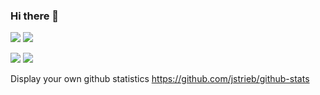 ### Hi there 👋

![](https://raw.githubusercontent.com/SoftwarePleb/github-stats/blob/master/generated/overview.svg#gh-dark-mode-only)
![](https://raw.githubusercontent.com/SoftwarePleb/github-stats/blob/master/generated/overview.svg#gh-light-mode-only)

![](https://raw.githubusercontent.com/SoftwarePleb/github-stats/blob/master/generated/languages.svg#gh-dark-mode-only)
![](https://raw.githubusercontent.com/SoftwarePleb/github-stats/blob/master/generated/languages.svg#gh-light-mode-only)

Display your own github statistics
https://github.com/jstrieb/github-stats

<!--
**SoftwarePleb/Softwarepleb** is a ✨ _special_ ✨ repository because its `README.md` (this file) appears on your GitHub profile.

Here are some ideas to get you started:

- 🔭 I’m currently working on ...
- 🌱 I’m currently learning ...
- 👯 I’m looking to collaborate on ...
- 🤔 I’m looking for help with ...
- 💬 Ask me about ...
- 📫 How to reach me: ...
- 😄 Pronouns: ...
- ⚡ Fun fact: ...
-->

•••

**To do**
An exact printout is needed of the lines from the one containing "- 👯 I’m looking to collaborate on ..." through the end of the listing above, both of those lines included, and nothing else.

**Task solution**
- 👯 I’m looking to collaborate on ...
- 🤔 I’m looking for help with ...
- 💬 Ask me about ...
- 📫 How to reach me: ...
- 😄 Pronouns: ...
- ⚡ Fun fact: ...
-->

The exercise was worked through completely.